Frequently Asked Questions
What is Plackett-Luce Distillation in simple terms?
PLD treats a teacher’s logits as worth scores in a ranking model rather than as a probability distribution. It trains the student to reproduce one ordering, the true label first followed by the other classes in descending teacher confidence, using a list wise ranking loss weighted by the teacher’s own softmax mass.
How does PLD remove the cross entropy mixing weight?
The first selection term of a Plackett-Luce ranking is identical to cross entropy on the true label, so the ranking loss already contains cross entropy as a special case. Because the objective subsumes both label fitting and structure transfer, there is no separate cross entropy term and no mixing weight left to tune.
How is PLD different from KD and DIST?
Classical KD matches softened probabilities through KL divergence and DIST matches relational structure through a Pearson correlation loss, and both sit beside a separate cross entropy term. PLD instead imitates the teacher’s full preference ordering in one self contained ranking objective, with weights read from teacher confidence rather than tuned by hand.
Does PLD match the teacher distribution better than KD?
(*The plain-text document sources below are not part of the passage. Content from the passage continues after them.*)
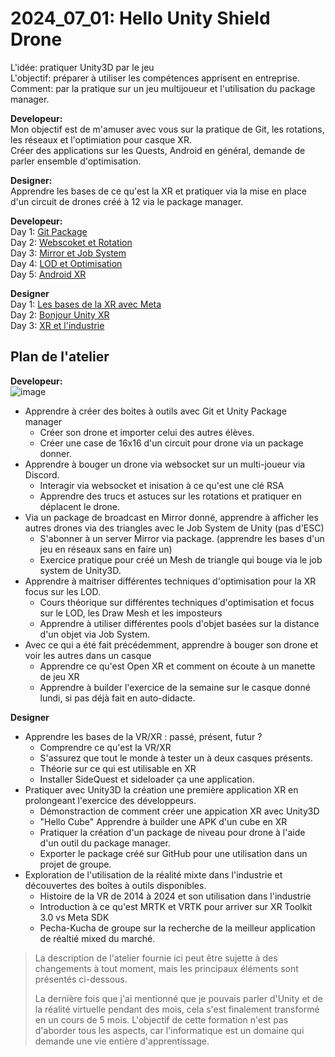 # 2024_07_01: Hello Unity Shield Drone

L'idée: pratiquer Unity3D par le jeu  
L'objectif: préparer à utiliser les compétences apprisent en entreprise.  
Comment: par la pratique sur un jeu multijoueur et l'utilisation du package manager.  


**Developeur:**  
Mon objectif est de m'amuser avec vous sur la pratique de Git, les rotations, les réseaux et l'optimiation pour casque XR.  
Créer des applications sur les Quests, Android en général, demande de parler ensemble d'optimisation.  

**Designer:**  
Apprendre les bases de ce qu'est la XR et pratiquer via la mise en place d'un circuit de drones créé à 12 via le package manager.  

**Developeur:**    
Day 1: [Git Package](2024_07_01.md)  
Day 2: [Webscoket et Rotation](2024_07_02.md)   
Day 3: [Mirror et Job System](2024_07_03.md)  
Day 4: [LOD et Optimisation](2024_07_04.md)  
Day 5: [Android XR ](2024_07_05.md)  

**Designer**  
Day 1: [Les bases de la XR avec Meta](2024_07_16.md)  
Day 2: [Bonjour Unity XR](2024_07_17.md)  
Day 3: [XR et l'industrie](2024_07_18.md)  


## Plan de l'atelier
  
**Developeur:**  
![image](https://github.com/EloiStree/2024_07_01_HelloUnityShieldDrone/assets/20149493/1594a8ae-438c-4737-8c00-1310653dfc28)  

- Apprendre à créer des boites à outils avec Git et Unity Package manager
  - Créer son drone et importer celui des autres élèves.
  - Créer une case de 16x16 d'un circuit pour drone via un package donner.
- Apprendre à bouger un drone via websocket sur un multi-joueur via Discord.
  - Interagir via websocket et inisation à ce qu'est une clé RSA
  - Apprendre des trucs et astuces sur les rotations et pratiquer en déplacent le drone.
- Via un package de broadcast en Mirror donné, apprendre à afficher les autres drones via des triangles avec le Job System de Unity (pas d'ESC)
  - S'abonner à un server Mirror via package. (apprendre les bases d'un jeu en réseaux sans en faire un)
  - Exercice pratique pour créé un Mesh de triangle qui bouge via le job system de Unity3D.
- Apprendre à maitriser différentes techniques d'optimisation pour la XR focus sur les LOD.
  - Cours théorique sur différentes techniques d'optimisation et focus sur le LOD, les Draw Mesh et les imposteurs
  - Apprendre à utiliser différentes pools d'objet basées sur la distance d'un objet via Job System.
- Avec ce qui a été fait précédemment, apprendre à bouger son drone et voir les autres dans un casque 
  - Apprendre ce qu'est Open XR et comment on écoute à un manette de jeu XR
  - Apprendre à builder l'exercice de la semaine sur le casque donné lundi, si pas déjà fait en auto-didacte.


**Designer**  
- Apprendre les bases de la VR/XR : passé, présent, futur ?
  - Comprendre ce qu'est la VR/XR
  - S'assurez que tout le monde à tester un à deux casques présents.
  - Théorie sur ce qui est utilisable en XR 
  - Installer SideQuest et sideloader ça une application. 
- Pratiquer avec Unity3D la création une première application XR en prolongeant l'exercice des développeurs.
  - Démonstraction de comment créer une appication XR avec Unity3D
  - "Hello Cube" Apprendre à builder une APK d'un cube en XR
  - Pratiquer la création d'un package de niveau pour drone à l'aide d'un outil du package manager.
  - Exporter le package créé  sur GitHub pour une utilisation dans un projet de groupe.
- Exploration de l'utilisation de la réalité mixte dans l'industrie et découvertes des boîtes à outils disponibles.
  - Histoire de la VR de 2014 à 2024 et son utilisation dans l'industrie
  - Introduction à ce qu'est MRTK et VRTK pour arriver sur XR Toolkit 3.0 vs Meta SDK
  - Pecha-Kucha de groupe sur la recherche de la meilleur application de réaltié mixed du marché.


> La description de l'atelier fournie ici peut être sujette à des changements à tout moment, mais les principaux éléments sont présentés ci-dessous.
> 
> La dernière fois que j'ai mentionné que je pouvais parler d'Unity et de la réalité virtuelle pendant des mois, cela s'est finalement transformé en un cours de 5 mois. L'objectif de cette formation n'est pas 
 d'aborder tous les aspects, car l'informatique est un domaine qui demande une vie entière d'apprentissage.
No, and it does not try to. The paper measures distribution alignment with KL divergence and finds KD aligns more tightly, since KD optimizes a KL term directly. PLD reproduces the teacher’s ordering instead, and that produces higher student accuracy even though the marginal distributions match less closely.
What does PLD cost compared to standard distillation?
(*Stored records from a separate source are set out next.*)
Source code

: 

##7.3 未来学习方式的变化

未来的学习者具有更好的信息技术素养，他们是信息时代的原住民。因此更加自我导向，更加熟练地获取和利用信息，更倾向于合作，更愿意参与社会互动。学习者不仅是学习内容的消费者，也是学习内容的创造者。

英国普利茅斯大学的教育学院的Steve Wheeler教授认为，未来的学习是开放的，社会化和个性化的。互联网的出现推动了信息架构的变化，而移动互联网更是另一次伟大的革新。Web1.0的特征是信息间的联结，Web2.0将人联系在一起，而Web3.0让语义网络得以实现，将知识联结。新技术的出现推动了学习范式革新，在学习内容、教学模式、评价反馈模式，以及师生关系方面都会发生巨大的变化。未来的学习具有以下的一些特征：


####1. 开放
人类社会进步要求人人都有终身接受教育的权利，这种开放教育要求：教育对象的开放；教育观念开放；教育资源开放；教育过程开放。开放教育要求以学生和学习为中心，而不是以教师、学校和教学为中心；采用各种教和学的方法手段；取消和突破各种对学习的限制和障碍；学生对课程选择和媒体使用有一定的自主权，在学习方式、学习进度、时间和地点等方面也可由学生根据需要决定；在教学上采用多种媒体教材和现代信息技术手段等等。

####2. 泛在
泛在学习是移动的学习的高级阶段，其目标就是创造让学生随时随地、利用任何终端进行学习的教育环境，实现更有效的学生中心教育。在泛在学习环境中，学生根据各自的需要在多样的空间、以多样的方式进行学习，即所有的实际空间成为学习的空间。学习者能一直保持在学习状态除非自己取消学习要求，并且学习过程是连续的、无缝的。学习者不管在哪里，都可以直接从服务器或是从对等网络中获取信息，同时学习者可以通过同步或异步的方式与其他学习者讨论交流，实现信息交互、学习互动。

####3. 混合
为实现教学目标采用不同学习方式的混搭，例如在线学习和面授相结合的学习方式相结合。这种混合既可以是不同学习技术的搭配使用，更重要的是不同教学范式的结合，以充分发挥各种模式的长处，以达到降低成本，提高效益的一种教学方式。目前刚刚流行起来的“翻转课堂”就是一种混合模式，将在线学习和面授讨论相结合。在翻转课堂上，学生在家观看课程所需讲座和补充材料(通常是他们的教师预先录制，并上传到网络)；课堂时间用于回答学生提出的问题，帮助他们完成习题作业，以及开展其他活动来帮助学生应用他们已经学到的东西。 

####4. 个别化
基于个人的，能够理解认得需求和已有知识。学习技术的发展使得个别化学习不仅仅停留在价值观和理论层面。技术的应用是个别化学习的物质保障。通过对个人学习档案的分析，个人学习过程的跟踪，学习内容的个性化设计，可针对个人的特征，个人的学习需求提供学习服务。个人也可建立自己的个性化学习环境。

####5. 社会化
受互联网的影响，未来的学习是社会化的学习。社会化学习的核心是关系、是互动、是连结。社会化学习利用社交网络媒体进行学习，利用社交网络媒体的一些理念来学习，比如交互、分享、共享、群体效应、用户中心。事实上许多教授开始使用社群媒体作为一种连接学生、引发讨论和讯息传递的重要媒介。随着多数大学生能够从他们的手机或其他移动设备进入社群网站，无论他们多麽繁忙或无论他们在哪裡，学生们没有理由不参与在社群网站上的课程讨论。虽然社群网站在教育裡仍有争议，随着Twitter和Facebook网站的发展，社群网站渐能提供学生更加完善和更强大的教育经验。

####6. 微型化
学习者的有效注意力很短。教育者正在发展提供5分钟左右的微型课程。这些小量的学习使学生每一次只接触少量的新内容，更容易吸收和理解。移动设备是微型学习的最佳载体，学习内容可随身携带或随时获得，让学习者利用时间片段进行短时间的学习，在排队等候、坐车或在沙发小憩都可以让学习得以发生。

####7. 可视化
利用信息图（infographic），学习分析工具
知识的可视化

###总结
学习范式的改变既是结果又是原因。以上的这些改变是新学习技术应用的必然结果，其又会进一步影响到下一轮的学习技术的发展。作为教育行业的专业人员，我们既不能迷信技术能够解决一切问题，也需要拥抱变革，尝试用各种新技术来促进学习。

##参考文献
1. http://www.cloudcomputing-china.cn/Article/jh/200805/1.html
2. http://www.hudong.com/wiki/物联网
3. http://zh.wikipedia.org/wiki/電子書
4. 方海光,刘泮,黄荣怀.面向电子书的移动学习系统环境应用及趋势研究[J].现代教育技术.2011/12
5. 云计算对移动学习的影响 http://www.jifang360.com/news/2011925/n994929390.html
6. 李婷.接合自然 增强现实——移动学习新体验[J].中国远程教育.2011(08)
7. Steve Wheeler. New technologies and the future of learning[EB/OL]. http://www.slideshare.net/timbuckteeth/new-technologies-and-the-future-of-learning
PLD needs one sort over the class logits per example to build the teacher optimal permutation, which is order C log C against the order C cost of KD or DIST. For typical class counts this is cheap and parallelizes well, but it is a real difference for very large label spaces.
What are the main limitations of PLD?
PLD assumes the teacher and student share a fully aligned set of classes, so it does not directly support mismatched label sets or incremental class addition. It also carries the extra sorting cost, and its benefit depends on teacher confidence, shrinking when the teacher’s distribution is close to uniform.